In bijna iedere cel van je lichaam zitten chromosomen. Cellen zijn de bouwstenen van je lichaam. Chromosomen zijn een soort strengen. Ze bestaan uit de stof DNA. In dit DNA zit een code voor al onze erfelijke eigenschappen.
Op de chromosomen zitten de genen. Er zijn in totaal zo'n 20.000 genen. Een gen is een stukje DNA. Elk gen heeft de code van een kenmerk, die (mee)bepaalt:
Van ieder gen erf je een versie van je vader en van je moeder. Welke versie je ouders doorgeven ligt er ook weer aan welke versie zij van hun vader en moeder hebben gekregen. De genen van vader en moeder samen bepalen welke eigenschappen jij krijgt.
Je hebt voor iedere eigenschap dus twee genen. Soms zijn deze genen gelijk en hebben ze beide dezelfde code, soms hebbben ze beide een andere code.
Als er een bevruchte eicel ontstaat noemen we dat binnen de biologie ook wel een zygote.
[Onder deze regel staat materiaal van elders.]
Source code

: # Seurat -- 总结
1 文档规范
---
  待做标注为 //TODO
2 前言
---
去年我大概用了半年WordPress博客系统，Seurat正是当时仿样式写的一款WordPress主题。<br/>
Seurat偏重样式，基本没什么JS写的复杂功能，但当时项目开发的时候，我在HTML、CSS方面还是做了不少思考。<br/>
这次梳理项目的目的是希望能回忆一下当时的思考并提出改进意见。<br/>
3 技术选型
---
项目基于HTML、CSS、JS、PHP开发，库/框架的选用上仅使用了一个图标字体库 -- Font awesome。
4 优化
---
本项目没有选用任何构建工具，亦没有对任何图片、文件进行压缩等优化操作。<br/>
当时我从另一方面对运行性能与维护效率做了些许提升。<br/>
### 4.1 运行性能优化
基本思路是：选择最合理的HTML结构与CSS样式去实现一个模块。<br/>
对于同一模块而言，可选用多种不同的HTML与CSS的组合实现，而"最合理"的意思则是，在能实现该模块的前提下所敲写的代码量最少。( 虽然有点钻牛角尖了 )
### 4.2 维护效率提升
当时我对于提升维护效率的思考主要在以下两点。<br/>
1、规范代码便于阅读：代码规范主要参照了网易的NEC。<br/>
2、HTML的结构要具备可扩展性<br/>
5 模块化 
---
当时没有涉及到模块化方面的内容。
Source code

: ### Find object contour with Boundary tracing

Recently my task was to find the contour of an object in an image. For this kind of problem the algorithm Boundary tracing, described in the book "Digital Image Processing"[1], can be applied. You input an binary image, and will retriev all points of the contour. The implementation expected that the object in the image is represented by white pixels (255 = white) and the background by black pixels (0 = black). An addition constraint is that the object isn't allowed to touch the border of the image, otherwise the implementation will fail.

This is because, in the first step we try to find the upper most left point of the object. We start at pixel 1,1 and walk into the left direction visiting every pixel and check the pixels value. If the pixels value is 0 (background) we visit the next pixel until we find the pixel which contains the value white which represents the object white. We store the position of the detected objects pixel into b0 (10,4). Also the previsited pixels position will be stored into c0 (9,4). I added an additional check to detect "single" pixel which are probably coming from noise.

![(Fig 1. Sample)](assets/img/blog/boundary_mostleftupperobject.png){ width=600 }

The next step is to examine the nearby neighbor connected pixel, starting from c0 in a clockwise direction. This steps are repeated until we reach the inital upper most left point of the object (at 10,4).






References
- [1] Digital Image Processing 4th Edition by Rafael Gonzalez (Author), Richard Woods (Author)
Dit woord verklaard een deel van de woorden heterozygoot en homozygoot. Wat betekenen dan hetero en homo?
Ieder chromosoom heb je in een gewone cel twee keer. Ieder gen heb je dus ook 2 keer, 1 gekregen met de zaadcel van je vader, 1 gekregen met de eicel van je moeder. Voor één eigenschap heb je dus (tenminste) twee genen. Soms zijn deze genen gelijk voor een eigenschap, bijvoorbeeld twee keer het gen blauw. Je bent dan homozygoot voor die eigenschap.
Als je 2 verschillende genen hebt voor de eigenschap van bijvoorbeeld je oogkleur, bijvoorbeeld een blauw gen en een bruin gen dan noemen we dat heterozygoot. Per eigenschap verschilt het of je heterozygoot of homozygoot bent.
Als je heterozygoot bent voor een eigenschap hoeft je fenotype niet een combinatie te zijn van de twee verschillende genen. Vaak is het ene gen sterker dan het andere.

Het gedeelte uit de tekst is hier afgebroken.